Goal of the exercise: Use the entries below and reproduce exactly the lines from the one containing "## Topic Summary" down to the one containing "1.2 The scope", both of them included.
[[ Exercise data open ]]
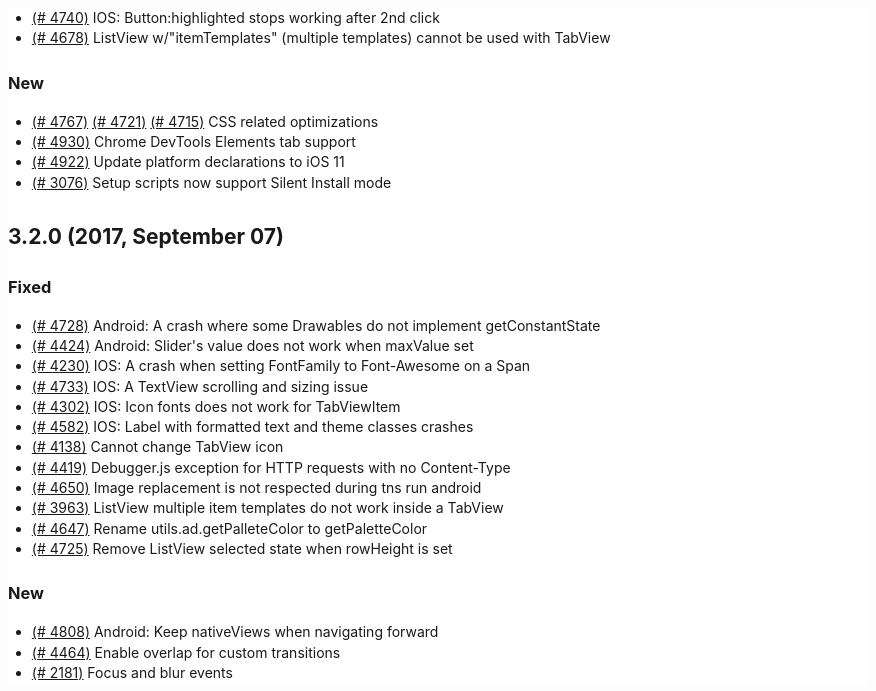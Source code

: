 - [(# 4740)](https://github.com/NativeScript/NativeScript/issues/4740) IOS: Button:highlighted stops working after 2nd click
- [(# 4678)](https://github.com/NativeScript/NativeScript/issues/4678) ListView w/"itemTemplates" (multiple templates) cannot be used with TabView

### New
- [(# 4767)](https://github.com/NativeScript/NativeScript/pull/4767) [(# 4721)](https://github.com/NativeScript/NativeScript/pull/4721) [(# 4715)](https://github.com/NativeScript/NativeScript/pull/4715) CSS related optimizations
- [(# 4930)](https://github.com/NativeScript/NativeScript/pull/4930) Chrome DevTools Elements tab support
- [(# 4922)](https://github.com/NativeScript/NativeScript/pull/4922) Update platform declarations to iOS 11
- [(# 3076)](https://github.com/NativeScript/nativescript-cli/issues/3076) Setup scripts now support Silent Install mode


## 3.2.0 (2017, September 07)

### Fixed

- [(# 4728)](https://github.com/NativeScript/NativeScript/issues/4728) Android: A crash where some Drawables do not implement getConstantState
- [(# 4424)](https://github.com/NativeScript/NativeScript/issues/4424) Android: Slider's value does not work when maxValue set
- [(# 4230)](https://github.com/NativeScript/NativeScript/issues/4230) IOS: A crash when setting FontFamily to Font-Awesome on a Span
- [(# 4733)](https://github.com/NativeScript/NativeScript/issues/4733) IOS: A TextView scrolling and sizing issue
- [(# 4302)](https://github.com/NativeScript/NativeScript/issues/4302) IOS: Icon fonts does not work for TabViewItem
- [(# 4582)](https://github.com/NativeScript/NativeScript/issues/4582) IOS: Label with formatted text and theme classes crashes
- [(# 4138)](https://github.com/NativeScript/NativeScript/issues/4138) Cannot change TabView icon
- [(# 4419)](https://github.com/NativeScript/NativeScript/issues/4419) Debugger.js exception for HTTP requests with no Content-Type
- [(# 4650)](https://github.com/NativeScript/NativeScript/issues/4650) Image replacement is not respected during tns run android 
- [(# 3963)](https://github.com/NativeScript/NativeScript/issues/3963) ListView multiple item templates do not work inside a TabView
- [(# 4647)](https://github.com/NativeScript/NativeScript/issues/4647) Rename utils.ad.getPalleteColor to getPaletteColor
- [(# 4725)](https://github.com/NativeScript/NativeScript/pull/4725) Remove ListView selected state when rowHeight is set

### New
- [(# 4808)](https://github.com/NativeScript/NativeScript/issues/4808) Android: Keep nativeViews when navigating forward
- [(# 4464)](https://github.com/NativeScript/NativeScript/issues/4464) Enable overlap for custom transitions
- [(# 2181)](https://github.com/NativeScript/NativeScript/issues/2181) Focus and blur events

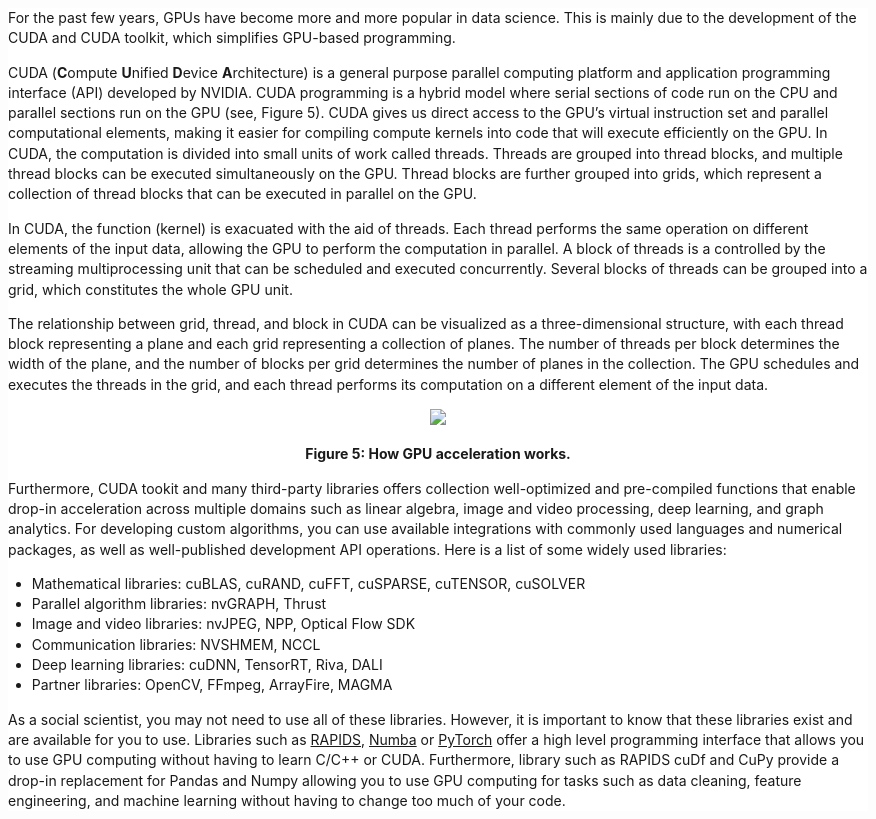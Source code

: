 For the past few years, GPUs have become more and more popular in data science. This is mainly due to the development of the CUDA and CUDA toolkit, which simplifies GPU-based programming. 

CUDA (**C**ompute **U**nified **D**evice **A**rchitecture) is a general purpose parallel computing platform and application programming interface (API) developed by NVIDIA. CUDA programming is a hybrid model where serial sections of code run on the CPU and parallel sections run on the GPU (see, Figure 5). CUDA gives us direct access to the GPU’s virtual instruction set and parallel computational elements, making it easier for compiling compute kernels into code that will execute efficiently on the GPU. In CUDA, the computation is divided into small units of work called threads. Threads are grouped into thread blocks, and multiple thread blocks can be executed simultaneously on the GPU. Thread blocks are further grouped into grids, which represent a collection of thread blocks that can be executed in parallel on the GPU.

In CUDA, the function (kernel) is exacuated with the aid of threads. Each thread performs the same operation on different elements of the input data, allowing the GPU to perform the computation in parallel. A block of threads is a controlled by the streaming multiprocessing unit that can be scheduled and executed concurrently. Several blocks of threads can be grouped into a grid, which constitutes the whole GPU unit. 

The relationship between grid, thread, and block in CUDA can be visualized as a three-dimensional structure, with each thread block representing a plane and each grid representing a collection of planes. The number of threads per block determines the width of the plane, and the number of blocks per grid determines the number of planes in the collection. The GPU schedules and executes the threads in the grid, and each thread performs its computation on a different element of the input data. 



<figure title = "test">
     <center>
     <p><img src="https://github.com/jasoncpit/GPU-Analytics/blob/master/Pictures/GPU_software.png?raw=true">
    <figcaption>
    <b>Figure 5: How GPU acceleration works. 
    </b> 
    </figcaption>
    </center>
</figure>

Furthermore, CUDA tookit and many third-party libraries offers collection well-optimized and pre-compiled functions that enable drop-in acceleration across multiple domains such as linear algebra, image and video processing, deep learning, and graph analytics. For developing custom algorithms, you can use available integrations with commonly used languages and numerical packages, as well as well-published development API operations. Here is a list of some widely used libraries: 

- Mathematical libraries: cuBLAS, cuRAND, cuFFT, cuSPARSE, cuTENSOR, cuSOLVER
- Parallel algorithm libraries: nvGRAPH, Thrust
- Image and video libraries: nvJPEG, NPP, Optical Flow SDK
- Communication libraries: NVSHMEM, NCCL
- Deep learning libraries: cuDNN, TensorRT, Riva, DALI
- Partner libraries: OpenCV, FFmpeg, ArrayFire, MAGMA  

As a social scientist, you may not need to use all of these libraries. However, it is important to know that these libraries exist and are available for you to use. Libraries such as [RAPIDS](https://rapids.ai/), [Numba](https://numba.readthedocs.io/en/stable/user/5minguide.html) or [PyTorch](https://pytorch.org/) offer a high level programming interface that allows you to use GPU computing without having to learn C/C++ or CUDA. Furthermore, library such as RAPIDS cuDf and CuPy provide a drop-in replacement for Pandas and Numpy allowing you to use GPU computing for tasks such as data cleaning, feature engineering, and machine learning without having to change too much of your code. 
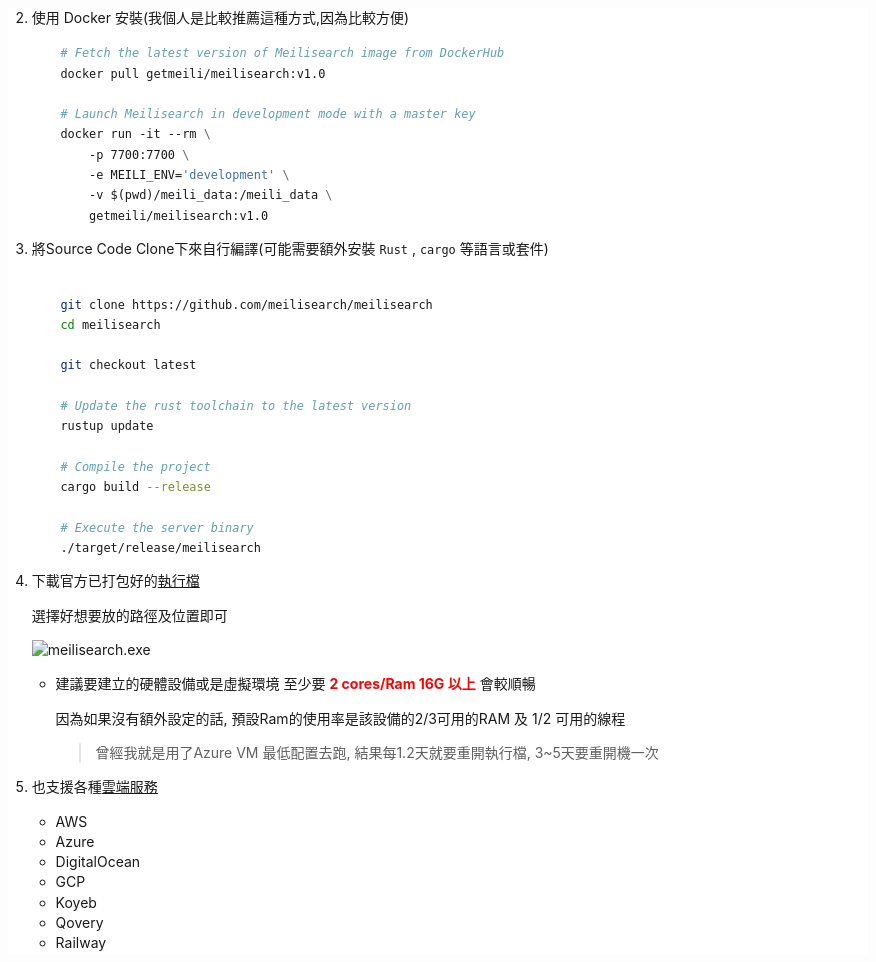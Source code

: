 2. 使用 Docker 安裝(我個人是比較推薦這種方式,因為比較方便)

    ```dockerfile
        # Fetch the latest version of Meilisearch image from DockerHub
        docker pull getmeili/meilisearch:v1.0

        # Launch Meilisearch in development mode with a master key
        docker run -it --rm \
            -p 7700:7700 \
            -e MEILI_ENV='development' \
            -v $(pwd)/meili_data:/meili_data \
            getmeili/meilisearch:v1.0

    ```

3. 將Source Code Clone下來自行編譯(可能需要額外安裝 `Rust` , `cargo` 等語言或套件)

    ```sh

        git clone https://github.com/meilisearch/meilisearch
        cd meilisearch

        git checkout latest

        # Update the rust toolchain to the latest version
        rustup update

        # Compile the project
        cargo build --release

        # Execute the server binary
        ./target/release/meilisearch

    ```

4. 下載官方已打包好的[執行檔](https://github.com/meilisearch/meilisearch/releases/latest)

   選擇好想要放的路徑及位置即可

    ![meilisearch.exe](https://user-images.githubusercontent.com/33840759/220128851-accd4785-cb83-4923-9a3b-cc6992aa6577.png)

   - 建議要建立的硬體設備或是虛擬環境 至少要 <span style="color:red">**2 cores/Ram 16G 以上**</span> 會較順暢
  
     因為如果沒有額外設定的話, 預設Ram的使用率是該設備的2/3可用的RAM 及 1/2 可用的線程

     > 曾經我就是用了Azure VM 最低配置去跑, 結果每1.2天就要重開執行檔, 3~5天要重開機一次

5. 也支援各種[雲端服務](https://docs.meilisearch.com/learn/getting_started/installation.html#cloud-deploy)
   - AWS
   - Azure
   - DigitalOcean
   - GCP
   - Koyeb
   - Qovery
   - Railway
[[ Exercise data closed ]]
[[ Exercise data open ]]
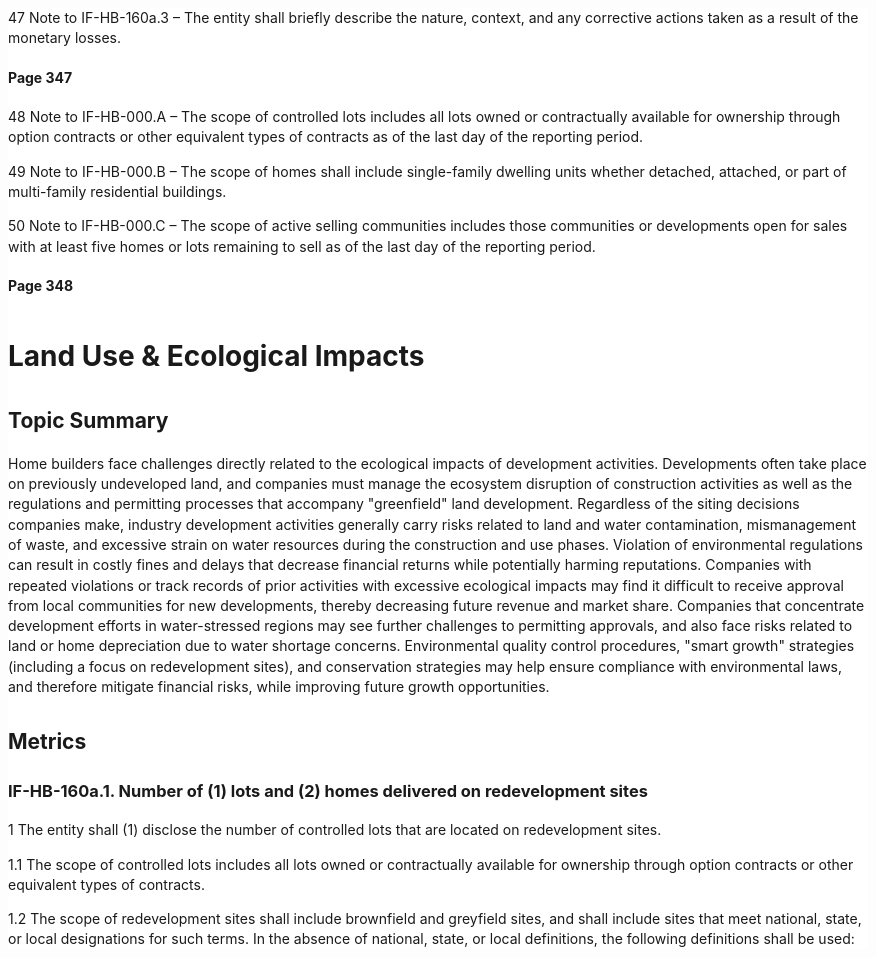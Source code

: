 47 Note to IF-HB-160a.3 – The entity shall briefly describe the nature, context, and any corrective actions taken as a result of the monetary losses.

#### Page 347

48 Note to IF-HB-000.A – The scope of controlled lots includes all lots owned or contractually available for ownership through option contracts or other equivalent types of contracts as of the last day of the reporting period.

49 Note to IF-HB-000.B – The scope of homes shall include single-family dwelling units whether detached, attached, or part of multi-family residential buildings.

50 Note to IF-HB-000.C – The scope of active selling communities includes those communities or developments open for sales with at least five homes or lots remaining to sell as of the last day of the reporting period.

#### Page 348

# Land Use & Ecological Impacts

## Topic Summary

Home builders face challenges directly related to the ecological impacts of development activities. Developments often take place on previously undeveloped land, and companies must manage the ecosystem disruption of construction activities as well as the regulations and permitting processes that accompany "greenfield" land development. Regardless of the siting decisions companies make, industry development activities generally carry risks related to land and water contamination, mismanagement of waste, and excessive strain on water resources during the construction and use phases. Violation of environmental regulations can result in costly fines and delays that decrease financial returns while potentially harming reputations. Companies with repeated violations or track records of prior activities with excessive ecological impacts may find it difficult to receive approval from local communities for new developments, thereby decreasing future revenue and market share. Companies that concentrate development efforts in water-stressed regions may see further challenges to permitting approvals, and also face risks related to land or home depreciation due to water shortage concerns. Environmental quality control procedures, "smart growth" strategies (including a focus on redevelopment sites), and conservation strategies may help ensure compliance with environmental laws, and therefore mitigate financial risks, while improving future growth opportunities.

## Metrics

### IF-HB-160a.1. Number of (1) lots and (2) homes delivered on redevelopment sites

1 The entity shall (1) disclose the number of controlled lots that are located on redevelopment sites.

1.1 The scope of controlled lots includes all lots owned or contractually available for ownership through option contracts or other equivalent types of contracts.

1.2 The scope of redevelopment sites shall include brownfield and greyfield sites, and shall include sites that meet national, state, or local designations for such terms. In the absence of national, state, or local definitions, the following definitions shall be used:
[[ Exercise data closed ]]
Response to this exercise:
## Topic Summary

Home builders face challenges directly related to the ecological impacts of development activities. Developments often take place on previously undeveloped land, and companies must manage the ecosystem disruption of construction activities as well as the regulations and permitting processes that accompany "greenfield" land development. Regardless of the siting decisions companies make, industry development activities generally carry risks related to land and water contamination, mismanagement of waste, and excessive strain on water resources during the construction and use phases. Violation of environmental regulations can result in costly fines and delays that decrease financial returns while potentially harming reputations. Companies with repeated violations or track records of prior activities with excessive ecological impacts may find it difficult to receive approval from local communities for new developments, thereby decreasing future revenue and market share. Companies that concentrate development efforts in water-stressed regions may see further challenges to permitting approvals, and also face risks related to land or home depreciation due to water shortage concerns. Environmental quality control procedures, "smart growth" strategies (including a focus on redevelopment sites), and conservation strategies may help ensure compliance with environmental laws, and therefore mitigate financial risks, while improving future growth opportunities.

## Metrics

### IF-HB-160a.1. Number of (1) lots and (2) homes delivered on redevelopment sites

1 The entity shall (1) disclose the number of controlled lots that are located on redevelopment sites.

1.1 The scope of controlled lots includes all lots owned or contractually available for ownership through option contracts or other equivalent types of contracts.

1.2 The scope of redevelopment sites shall include brownfield and greyfield sites, and shall include sites that meet national, state, or local designations for such terms. In the absence of national, state, or local definitions, the following definitions shall be used:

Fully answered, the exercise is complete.